[Plain-text document sources]
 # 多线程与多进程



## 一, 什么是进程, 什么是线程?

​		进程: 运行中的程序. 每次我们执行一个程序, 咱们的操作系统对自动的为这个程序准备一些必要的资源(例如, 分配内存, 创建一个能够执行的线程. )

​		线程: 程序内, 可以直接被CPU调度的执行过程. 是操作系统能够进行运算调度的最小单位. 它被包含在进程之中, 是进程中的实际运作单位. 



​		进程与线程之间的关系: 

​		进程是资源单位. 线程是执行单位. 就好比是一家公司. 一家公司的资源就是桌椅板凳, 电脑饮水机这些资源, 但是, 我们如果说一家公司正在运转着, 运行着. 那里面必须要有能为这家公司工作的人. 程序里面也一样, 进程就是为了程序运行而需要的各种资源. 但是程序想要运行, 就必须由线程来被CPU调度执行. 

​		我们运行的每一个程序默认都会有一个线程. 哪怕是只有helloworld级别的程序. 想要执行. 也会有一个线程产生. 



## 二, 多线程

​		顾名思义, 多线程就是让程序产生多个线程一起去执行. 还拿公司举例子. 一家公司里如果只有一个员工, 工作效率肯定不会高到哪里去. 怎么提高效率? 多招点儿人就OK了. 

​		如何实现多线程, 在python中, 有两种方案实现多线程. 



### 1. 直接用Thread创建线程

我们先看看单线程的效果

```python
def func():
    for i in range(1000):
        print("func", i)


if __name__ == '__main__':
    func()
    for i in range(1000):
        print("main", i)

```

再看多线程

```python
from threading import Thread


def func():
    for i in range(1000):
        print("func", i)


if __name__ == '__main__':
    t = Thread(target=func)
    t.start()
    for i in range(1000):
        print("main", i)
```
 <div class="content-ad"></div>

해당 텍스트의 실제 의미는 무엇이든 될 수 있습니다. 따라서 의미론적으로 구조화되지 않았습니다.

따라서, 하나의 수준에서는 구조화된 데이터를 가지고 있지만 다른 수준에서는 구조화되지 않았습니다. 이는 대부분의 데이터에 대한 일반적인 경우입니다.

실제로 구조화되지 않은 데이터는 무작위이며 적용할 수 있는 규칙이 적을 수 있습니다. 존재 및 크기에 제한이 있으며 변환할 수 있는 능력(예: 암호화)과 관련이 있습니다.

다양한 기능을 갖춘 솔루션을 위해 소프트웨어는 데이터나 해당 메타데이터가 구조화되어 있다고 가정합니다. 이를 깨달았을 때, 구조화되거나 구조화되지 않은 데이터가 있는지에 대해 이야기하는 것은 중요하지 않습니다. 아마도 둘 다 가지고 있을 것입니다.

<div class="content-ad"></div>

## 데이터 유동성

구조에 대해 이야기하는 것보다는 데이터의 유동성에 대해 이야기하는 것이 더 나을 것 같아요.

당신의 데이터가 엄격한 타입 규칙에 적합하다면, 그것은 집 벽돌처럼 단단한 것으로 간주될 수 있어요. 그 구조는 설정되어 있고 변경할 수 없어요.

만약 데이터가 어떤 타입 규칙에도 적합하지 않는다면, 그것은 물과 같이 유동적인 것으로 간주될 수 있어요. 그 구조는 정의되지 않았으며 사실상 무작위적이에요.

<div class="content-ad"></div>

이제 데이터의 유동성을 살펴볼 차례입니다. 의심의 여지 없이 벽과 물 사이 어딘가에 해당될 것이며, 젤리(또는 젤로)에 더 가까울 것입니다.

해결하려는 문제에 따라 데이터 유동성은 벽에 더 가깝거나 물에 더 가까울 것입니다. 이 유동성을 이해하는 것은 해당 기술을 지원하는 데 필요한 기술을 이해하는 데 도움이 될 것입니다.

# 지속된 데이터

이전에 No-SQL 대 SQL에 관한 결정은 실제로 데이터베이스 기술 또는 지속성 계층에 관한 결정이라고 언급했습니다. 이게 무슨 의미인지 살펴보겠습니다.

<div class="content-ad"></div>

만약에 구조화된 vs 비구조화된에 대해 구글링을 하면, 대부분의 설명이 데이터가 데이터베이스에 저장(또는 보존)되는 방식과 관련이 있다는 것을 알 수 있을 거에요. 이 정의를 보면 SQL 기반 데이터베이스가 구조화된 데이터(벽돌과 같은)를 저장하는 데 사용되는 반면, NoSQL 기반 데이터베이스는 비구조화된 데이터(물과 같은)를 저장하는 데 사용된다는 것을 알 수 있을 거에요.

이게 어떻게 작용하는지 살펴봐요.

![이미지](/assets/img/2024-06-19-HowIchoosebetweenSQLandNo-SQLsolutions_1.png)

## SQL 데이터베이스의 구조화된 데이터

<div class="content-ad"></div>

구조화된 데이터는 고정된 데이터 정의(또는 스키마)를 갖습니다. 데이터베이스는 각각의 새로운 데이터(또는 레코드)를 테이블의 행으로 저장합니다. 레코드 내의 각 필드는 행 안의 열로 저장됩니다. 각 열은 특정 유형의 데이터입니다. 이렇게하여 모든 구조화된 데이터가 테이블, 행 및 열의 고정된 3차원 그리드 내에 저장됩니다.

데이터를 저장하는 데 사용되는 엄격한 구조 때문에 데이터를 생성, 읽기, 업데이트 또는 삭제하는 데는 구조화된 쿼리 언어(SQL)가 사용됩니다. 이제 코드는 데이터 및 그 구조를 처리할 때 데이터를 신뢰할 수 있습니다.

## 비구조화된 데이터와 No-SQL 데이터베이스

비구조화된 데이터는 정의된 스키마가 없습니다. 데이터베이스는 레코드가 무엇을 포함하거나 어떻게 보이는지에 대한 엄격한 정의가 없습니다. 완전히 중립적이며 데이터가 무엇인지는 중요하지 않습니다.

> _Task prompt_
Show all lines above that contain "데이터는".

> _Written answer_
실제로 구조화되지 않은 데이터는 무작위이며 적용할 수 있는 규칙이 적을 수 있습니다. 존재 및 크기에 제한이 있으며 변환할 수 있는 능력(예: 암호화)과 관련이 있습니다.
구조화된 데이터는 고정된 데이터 정의(또는 스키마)를 갖습니다. 데이터베이스는 각각의 새로운 데이터(또는 레코드)를 테이블의 행으로 저장합니다. 레코드 내의 각 필드는 행 안의 열로 저장됩니다. 각 열은 특정 유형의 데이터입니다. 이렇게하여 모든 구조화된 데이터가 테이블, 행 및 열의 고정된 3차원 그리드 내에 저장됩니다.
비구조화된 데이터는 정의된 스키마가 없습니다. 데이터베이스는 레코드가 무엇을 포함하거나 어떻게 보이는지에 대한 엄격한 정의가 없습니다. 완전히 중립적이며 데이터가 무엇인지는 중요하지 않습니다.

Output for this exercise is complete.